## Goal of the exercise
Search the records below for the word "veMdathaR". Pull out each line that has it.

● ● ● ● ● ● ●

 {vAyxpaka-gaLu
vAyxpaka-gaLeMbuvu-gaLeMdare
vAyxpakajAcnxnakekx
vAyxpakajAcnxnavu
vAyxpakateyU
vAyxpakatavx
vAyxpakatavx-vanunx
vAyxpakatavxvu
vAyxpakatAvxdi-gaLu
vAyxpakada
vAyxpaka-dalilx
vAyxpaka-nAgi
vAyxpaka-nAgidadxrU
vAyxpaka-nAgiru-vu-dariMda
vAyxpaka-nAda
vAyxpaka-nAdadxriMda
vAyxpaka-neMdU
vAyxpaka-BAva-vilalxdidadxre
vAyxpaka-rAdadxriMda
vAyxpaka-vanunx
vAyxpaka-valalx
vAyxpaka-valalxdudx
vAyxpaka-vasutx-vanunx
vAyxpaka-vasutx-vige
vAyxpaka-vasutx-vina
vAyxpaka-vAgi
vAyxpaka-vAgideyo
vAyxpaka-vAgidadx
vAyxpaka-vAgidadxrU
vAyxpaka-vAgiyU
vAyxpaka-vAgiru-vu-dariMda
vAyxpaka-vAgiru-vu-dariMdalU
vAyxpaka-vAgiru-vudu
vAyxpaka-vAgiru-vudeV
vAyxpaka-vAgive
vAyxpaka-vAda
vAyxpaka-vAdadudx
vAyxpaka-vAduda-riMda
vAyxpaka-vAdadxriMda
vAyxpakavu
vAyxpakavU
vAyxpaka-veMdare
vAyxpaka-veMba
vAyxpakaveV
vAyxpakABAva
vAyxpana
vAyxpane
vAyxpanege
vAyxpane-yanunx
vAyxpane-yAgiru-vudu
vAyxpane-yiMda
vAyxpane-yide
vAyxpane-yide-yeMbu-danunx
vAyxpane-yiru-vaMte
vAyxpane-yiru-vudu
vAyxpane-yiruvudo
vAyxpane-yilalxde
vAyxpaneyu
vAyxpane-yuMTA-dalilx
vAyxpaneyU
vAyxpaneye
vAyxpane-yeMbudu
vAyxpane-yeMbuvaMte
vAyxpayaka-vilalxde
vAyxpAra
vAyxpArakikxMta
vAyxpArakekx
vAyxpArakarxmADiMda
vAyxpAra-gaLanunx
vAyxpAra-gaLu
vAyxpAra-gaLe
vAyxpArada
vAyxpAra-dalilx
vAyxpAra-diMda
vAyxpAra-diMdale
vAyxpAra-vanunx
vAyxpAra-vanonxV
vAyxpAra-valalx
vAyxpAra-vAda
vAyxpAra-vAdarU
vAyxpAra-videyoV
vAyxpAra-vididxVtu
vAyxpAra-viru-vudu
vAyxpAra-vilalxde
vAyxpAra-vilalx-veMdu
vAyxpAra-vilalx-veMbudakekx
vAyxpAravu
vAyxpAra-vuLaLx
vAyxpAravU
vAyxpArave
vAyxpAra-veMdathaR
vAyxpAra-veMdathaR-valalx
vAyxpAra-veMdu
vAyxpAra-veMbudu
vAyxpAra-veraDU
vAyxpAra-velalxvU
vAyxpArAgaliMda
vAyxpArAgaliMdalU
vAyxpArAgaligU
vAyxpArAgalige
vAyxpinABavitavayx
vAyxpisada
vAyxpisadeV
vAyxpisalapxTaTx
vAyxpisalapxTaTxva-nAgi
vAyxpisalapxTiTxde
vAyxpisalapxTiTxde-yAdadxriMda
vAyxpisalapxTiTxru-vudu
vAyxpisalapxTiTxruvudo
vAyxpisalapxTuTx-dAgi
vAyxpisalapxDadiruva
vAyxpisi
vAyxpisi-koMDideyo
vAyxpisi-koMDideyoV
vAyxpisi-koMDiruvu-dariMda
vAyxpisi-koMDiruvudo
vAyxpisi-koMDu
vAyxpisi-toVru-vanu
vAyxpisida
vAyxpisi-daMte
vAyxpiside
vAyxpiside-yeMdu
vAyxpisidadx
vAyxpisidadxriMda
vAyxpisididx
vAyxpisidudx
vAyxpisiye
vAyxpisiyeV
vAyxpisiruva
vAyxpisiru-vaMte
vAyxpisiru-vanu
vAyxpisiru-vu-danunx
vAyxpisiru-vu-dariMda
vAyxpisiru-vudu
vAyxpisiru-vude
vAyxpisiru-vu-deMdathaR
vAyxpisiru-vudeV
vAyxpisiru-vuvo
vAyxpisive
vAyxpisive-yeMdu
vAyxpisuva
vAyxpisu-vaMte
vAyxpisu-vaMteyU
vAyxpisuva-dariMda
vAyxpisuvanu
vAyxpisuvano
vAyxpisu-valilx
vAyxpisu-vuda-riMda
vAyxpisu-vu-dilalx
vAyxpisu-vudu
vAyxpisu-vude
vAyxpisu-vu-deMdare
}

● ● ● ● ● ● ●

## Written solution
vAyxpAra-veMdathaR
vAyxpAra-veMdathaR-valalx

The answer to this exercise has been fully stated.